The direct threat seems to fly straight over the stranger’s untidy hair; who calmly spins around on the barstool and looks at the decor, the walls covered with photographs and pennants and jerseys.
“I don’t suppose you serve lunch here?”
The men by the door don’t know if this is a veiled insult or a polite question. But Ramona suddenly starts to laugh. She makes a slight gesture, and the men disappear through the door.
“You’re no journalist,” she declares to the stranger with her head slightly tilted.
Then her tone shifts quickly to one of displeasure again. “So what the hell are you doing in Beartown?”
The stranger’s hands settle neatly on the bar. “I thought I might start by eating lunch.”
* * *
Kira calls Peter again but gets no answer. Seriously? She’s had a feeling that something like this would happen, that the council would find a way to turn against Peter. He’s a romantic, but Kira’s a lawyer, and she figured out a while back that the easiest way for the council to bury the scandal would be to bury the club.
The whole of the Andersson family, Peter and Maya and Leo and she herself, agreed at the start of the summer
that they were going to stay in Beartown. Stay and fight. But she is no longer feeling so sure. How long can you stay in a place that keeps trying to reject you like a hostile virus? And if Peter doesn’t even have a club here anymore, what have they got left?

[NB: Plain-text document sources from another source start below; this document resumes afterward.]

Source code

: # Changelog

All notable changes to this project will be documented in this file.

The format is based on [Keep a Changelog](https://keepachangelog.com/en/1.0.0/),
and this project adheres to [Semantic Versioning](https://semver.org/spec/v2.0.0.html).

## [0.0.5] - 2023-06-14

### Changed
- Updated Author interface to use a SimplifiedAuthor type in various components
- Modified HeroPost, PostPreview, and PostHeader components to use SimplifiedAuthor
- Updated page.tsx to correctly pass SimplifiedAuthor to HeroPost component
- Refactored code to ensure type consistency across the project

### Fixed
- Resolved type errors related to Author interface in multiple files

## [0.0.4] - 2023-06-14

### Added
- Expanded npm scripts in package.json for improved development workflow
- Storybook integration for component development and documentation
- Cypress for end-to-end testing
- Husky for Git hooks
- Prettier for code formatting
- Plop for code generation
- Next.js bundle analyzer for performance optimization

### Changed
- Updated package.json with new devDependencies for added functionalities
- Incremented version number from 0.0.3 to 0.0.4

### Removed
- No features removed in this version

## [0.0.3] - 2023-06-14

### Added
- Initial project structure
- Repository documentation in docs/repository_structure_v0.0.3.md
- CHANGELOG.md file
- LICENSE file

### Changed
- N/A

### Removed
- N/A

Her colleague is back, sitting quietly on the other side of the desk, but of course Kira can remember all the things she’s said about Peter. “He’s an addict, Kira. You might think addicts always drink or take drugs or gamble on the horses, but your husband hasn’t got a problem with alcohol or gambling. He’s got a problem with competitiveness. He can’t stop trying to win. He can’t live without that rush.”

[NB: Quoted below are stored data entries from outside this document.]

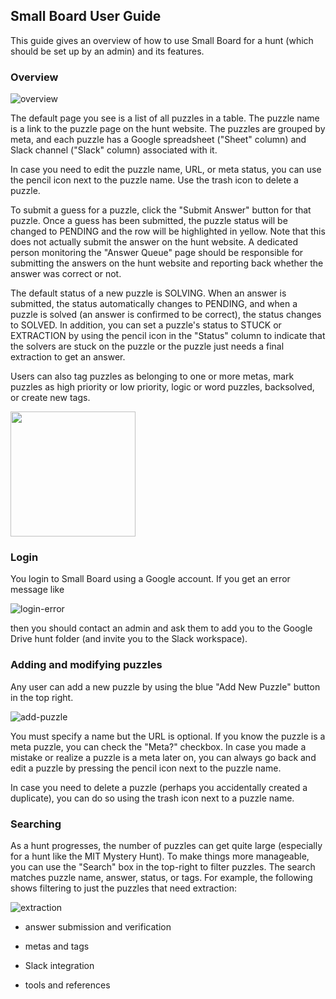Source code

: ## Small Board User Guide

This guide gives an overview of how to use Small Board for a hunt (which should be set up by an admin) and its features.


### Overview

![overview](https://user-images.githubusercontent.com/544734/71759676-6a283b80-2e7e-11ea-82d0-f2f4fc737c71.png)

The default page you see is a list of all puzzles in a table. The puzzle name is a link to the puzzle page on the hunt website. The puzzles are grouped by meta, and each puzzle has a Google spreadsheet ("Sheet" column) and Slack channel ("Slack" column) associated with it.

In case you need to edit the puzzle name, URL, or meta status, you can use the pencil icon next to the puzzle name. Use the trash icon to delete a puzzle.

To submit a guess for a puzzle, click the "Submit Answer" button for that puzzle. Once a guess has been submitted, the puzzle status will be changed to PENDING and the row will be highlighted in yellow. Note that this does not actually submit the answer on the hunt website. A dedicated person monitoring the "Answer Queue" page should be responsible for submitting the answers on the hunt website and reporting back whether the answer was correct or not.

The default status of a new puzzle is SOLVING. When an answer is submitted, the status automatically changes to PENDING, and when a puzzle is solved (an answer is confirmed to be correct), the status changes to SOLVED. In addition, you can set a puzzle's status to STUCK or EXTRACTION by using the pencil icon in the "Status" column to indicate that the solvers are stuck on the puzzle or the puzzle just needs a final extraction to get an answer.

Users can also tag puzzles as belonging to one or more metas, mark puzzles as high priority or low priority, logic or word puzzles, backsolved, or create new tags.

<img src='https://user-images.githubusercontent.com/544734/71759748-cfc8f780-2e7f-11ea-948d-1d0f32593089.png' width='200'>


### Login

You login to Small Board using a Google account. If you get an error message like

![login-error](https://user-images.githubusercontent.com/544734/71759638-0ef64900-2e7e-11ea-8362-73f789085547.png)

then you should contact an admin and ask them to add you to the Google Drive hunt folder (and invite you to the Slack workspace).


### Adding and modifying puzzles

Any user can add a new puzzle by using the blue "Add New Puzzle" button in the top right.

![add-puzzle](https://user-images.githubusercontent.com/544734/71759777-3cdc8d00-2e80-11ea-9d49-48de77370976.png)

You must specify a name but the URL is optional. If you know the puzzle is a meta puzzle, you can check the "Meta?" checkbox. In case you made a mistake or realize a puzzle is a meta later on, you can always go back and edit a puzzle by pressing the pencil icon next to the puzzle name.

In case you need to delete a puzzle (perhaps you accidentally created a duplicate), you can do so using the trash icon next to a puzzle name.


### Searching

As a hunt progresses, the number of puzzles can get quite large (especially for a hunt like the MIT Mystery Hunt). To make things more manageable, you can use the "Search" box in the top-right to filter puzzles. The search matches puzzle name, answer, status, or tags. For example, the following shows filtering to just the puzzles that need extraction:

![extraction](https://user-images.githubusercontent.com/544734/71759824-38fd3a80-2e81-11ea-8670-d0a1039f6502.png)



- answer submission and verification

- metas and tags

- Slack integration

- tools and references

How many times has Kira lain awake wondering if that’s true? She calls again, again, again. Eventually Peter answers. Angry, even if that isn’t audible in his voice. Only to her. The tiniest little change in the way he says her name. She whispers, “I’ve been trying to call, darling, I . . . heard what happened . . .”
He doesn’t reply. So she asks, “Where are you?”
And then it comes: “In the office, Kira. I’m in a meeting. Let’s talk later.”
She can hear from the noises in the background that he’s in the car. He always used to do that when he lost games as a player: get into the car and drive for hours. He never used violence against anyone else, only himself. So he would drive out into the darkness without considering that there was someone sitting at home waiting for him, someone who was terrified that this would be the evening when the phone rang and it wasn’t his voice at the other end. That a police officer’s voice would ask, “Are you Peter Andersson’s wife?,” and she would hear the voice take a deep, sympathetic breath when she whispered “Yes.”